# Neural Networks

### Zhentao Shi


* The workhorse of AI

## Types of Neural Networks


* Feedforward (FNN)
* Convolution (CNN)
* Recurrent (RNN)
* Long short-term memory (LSTM)
* etc.

## Layers

* The transition from layer $k-1$ to layer $k$ can be written as

$$
\begin{align*}
z_l^{(k)} & = b_{l0}^{(k-1)} + \sum_{j=1}^{p_{k-1} } w_{lj}^{(k-1)} a_j^{(k-1)} \\ 
a_l^{(k)} & = \sigma ( z_l^{(k)})
\end{align*}
$$

where $a_j^{(0)} = x_j$ is the input.

* The latent variable $z_l^{(k)}$ usually takes a linear form
* *Activation function* $\sigma(\cdot)$ is usually a simple nonlinear function
* Popular choices
  * Sigmoid: $1/(1+\exp(-x))$
  * Rectified linear unit (ReLu) $z\cdot 1\{x\geq 0\}$

## Why Does It Work?

* Animated video by [3Blue1Brown](https://www.youtube.com/playlist?list=PLZHQObOWTQDNU6R1_67000Dx_ZCJB-3pi)

* Feedforward: criterion evaluation
* Back propagation: parameter adjustment

## Optimization

* One-layer feedforward NN for demonstration
* Input: $p$
* Hidden nodes: $K$
  
* Criterion: 
$$
\min_{\theta}   \frac{1}{2}\sum_{i=1}^n  Q_i \textrm{ where } Q_i = [y_i - \hat{y}_i ]^2
$$


## Components in Optimization

* Input -> hidden layer is indexed as (1), 
* The hidden -> output layer as (2):
$$
\begin{align*}
\hat{y}_i & =  b^{(2)} + \sum_{j=1}^K w_{j}^{(2)} a_j^{(1)} \\ 
a_j^{(1)} & = \sigma \left( z^{(1)}_j\right) \\
z_j^{(1)} & =b_j^{(1)} + \sum_{\ell=1}^p w_{j\ell}^{(1)} x_{i} 
\end{align*}
$$

* Intercept is called **bias**
* Slope coefficient is called **weight**



## Gradient method

Taylor expansion

$$
Q(\theta_{t+1}) = Q(\theta_t) +  \nabla^{\top} Q(\theta_t) (\theta_{t+1}-\theta_{t}) + h.o.t.
$$
where
* $\nabla Q(\theta_t)$ is **Gradient**
* $(\theta_{t+1}-\theta_{t})$ is unknown, use $p_t$ to replace it as
$$
Q(\theta_{t+1}) = Q(\theta_t) +  \nabla^{\top} Q(\theta_t) p_t
$$
which direction reduces the value of function?

* Choose $ \theta_{t+1}-\theta_{t} = p_t = - \alpha \cdot \nabla Q(\theta_t)$ ensures reduction in $Q$, where $\alpha$ is the **learning rate**, and we obtain the iterative formula
$$
 \theta_{t+1} = \theta_{t} - \alpha \cdot \nabla Q(\theta_t)
$$



## Backpropagation

* Output layer -> hidden layer
\begin{align*}
\frac{\partial Q_{i}}{\partial b^{(2)}} & =-\left[y_{i}-f^{(2)}\left(X_{i}\right)\right]\\
\frac{\partial Q_{i}}{\partial w_{j}^{(2)}} & =-\left[y_{i}-f^{(2)}\left(X_{i}\right)\right]\sigma\left(z_{j}\right)
\end{align*}

* Hidden layer -> input layer: 
  * NN is a composite function.

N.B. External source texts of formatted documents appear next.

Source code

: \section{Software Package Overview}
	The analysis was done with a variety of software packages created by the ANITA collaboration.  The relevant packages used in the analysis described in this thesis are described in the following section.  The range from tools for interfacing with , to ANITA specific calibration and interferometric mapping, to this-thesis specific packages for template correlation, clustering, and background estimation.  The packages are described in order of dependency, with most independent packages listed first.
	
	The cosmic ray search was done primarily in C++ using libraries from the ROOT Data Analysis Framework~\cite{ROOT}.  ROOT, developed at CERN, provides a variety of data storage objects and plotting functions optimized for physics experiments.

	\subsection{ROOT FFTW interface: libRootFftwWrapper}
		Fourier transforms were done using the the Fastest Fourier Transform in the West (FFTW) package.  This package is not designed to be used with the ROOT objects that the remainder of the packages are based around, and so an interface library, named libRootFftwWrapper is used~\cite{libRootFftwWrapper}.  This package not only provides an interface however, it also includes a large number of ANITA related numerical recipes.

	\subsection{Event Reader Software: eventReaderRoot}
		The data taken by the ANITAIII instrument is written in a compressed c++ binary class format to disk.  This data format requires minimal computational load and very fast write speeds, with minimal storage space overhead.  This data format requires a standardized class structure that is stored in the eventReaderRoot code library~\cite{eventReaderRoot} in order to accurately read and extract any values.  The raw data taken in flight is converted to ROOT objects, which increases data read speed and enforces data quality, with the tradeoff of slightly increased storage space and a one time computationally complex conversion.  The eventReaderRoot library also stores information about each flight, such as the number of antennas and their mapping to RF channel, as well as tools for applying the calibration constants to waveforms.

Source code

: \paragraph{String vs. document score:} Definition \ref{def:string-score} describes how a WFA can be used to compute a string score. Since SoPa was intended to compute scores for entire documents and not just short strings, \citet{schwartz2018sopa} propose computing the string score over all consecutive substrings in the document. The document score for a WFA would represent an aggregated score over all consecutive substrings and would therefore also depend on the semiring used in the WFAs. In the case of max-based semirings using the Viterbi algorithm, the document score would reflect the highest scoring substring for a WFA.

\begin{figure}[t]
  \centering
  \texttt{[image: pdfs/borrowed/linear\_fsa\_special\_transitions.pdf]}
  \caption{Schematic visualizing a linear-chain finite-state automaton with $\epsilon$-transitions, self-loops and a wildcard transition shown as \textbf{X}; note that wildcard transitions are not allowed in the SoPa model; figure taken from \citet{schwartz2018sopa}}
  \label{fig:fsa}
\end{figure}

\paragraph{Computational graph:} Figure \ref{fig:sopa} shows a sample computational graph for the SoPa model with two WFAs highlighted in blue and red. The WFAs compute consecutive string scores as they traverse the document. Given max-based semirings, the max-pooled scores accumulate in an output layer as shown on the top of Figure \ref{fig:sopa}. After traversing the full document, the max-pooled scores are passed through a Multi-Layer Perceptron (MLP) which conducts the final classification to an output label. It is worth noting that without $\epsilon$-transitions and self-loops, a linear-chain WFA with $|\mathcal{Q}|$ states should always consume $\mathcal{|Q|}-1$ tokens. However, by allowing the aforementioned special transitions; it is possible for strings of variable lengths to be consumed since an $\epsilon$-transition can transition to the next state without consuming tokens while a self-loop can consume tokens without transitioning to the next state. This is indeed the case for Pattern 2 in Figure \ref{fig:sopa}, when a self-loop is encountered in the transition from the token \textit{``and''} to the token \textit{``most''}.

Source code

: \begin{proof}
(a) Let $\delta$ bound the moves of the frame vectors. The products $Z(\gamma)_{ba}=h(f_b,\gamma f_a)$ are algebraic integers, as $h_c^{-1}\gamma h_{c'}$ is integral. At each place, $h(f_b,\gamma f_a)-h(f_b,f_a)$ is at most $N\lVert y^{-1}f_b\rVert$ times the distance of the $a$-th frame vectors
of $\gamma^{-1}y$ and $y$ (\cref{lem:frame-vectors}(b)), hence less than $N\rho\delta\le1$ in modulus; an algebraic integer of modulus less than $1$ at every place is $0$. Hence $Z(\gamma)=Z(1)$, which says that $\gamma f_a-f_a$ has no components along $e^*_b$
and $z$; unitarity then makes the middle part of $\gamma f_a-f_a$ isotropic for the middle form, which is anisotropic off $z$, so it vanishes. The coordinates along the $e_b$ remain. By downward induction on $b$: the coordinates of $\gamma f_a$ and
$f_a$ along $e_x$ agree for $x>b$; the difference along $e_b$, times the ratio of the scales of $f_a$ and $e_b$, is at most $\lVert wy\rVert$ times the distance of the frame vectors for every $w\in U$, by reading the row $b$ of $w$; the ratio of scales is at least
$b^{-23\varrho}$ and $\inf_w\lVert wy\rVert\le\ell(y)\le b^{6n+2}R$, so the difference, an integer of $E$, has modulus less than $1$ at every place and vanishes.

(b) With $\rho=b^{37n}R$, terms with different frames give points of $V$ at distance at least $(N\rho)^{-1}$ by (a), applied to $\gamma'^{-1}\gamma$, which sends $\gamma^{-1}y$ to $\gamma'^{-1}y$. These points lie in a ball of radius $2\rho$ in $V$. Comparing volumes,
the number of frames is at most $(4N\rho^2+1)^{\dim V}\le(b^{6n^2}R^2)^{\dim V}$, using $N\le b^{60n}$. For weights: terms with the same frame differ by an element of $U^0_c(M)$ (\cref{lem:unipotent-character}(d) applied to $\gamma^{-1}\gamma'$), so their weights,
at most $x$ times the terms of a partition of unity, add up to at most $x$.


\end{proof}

By the chain rule 
\begin{align*}
\frac{\partial Q_{i}}{\partial b^{(1)}} & =\frac{\partial Q_{i}}{\partial b^{(2)}}\cdot\sigma'\left(z_{j}\right)\\
\frac{\partial Q_{i}}{\partial w_{j}^{(1)}} & =\frac{\partial Q_{i}}{\partial w_{j}^{(2)}}\cdot\sigma'\left(z_{j}\right)x_{i}
\end{align*}

**Example**: Use NN to fit a linear model.
* Notice $x = \mathrm{ReLu}(x) - \mathrm{ReLu}(-x)$. A linear function can be exactly represented by NN with ReLu.

In [1]:
import numpy as np

# simulate data
np.random.seed(1)  # For reproducibility
n = 100
x = np.random.rand(n, 2)
y = 1 + 2 * x[:, 0] + 1 * x[:, 1] + np.random.randn(n)  # Linear relationship with noise
y = y.reshape(-1, 1)  # Reshape to column vector (n, 1)


In [2]:
# Define the Neural Network class
class NeuralNetwork:
    def __init__(self, input_size, hidden_size, output_size):
        """Initialize weights and biases."""
        self.W1 = np.random.randn(input_size, hidden_size) * 0.01  # Input to hidden weights
        self.b1 = np.zeros((1, hidden_size))  # bias
        
        self.W2 = np.random.randn(hidden_size, output_size) * 0.01  # Hidden to output weights
        self.b2 = np.zeros((1, output_size))  # bias

    def forward(self, X):
        """Compute the forward pass."""
        self.Z1 = np.dot(X, self.W1) + self.b1  # Input to hidden layer
        self.A1 = np.maximum(0, self.Z1)  # ReLU activation

        self.Z2 = np.dot(self.A1, self.W2) + self.b2  # Hidden to output layer
        self.A2 = self.Z2  # Linear activation (identity)
        return self.A2

    def compute_loss(self, y_true, y_pred):
        """Calculate Mean Squared Error loss."""
        return np.mean((y_true - y_pred) ** 2)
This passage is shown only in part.